**Task objective:** Below are records; transcribe each one exactly.

Saved entries:
======
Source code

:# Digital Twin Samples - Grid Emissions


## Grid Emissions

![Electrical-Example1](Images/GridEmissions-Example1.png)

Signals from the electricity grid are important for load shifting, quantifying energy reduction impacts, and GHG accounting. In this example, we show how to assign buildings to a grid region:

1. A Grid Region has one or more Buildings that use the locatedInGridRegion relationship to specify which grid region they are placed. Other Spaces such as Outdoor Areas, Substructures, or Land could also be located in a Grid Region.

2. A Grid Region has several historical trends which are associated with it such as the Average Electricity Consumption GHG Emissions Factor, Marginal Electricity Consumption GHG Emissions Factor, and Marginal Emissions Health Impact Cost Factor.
======
**Solved problem:**
Source code

:# Digital Twin Samples - Grid Emissions


## Grid Emissions

![Electrical-Example1](Images/GridEmissions-Example1.png)

Signals from the electricity grid are important for load shifting, quantifying energy reduction impacts, and GHG accounting. In this example, we show how to assign buildings to a grid region:

1. A Grid Region has one or more Buildings that use the locatedInGridRegion relationship to specify which grid region they are placed. Other Spaces such as Outdoor Areas, Substructures, or Land could also be located in a Grid Region.

2. A Grid Region has several historical trends which are associated with it such as the Average Electricity Consumption GHG Emissions Factor, Marginal Electricity Consumption GHG Emissions Factor, and Marginal Emissions Health Impact Cost Factor.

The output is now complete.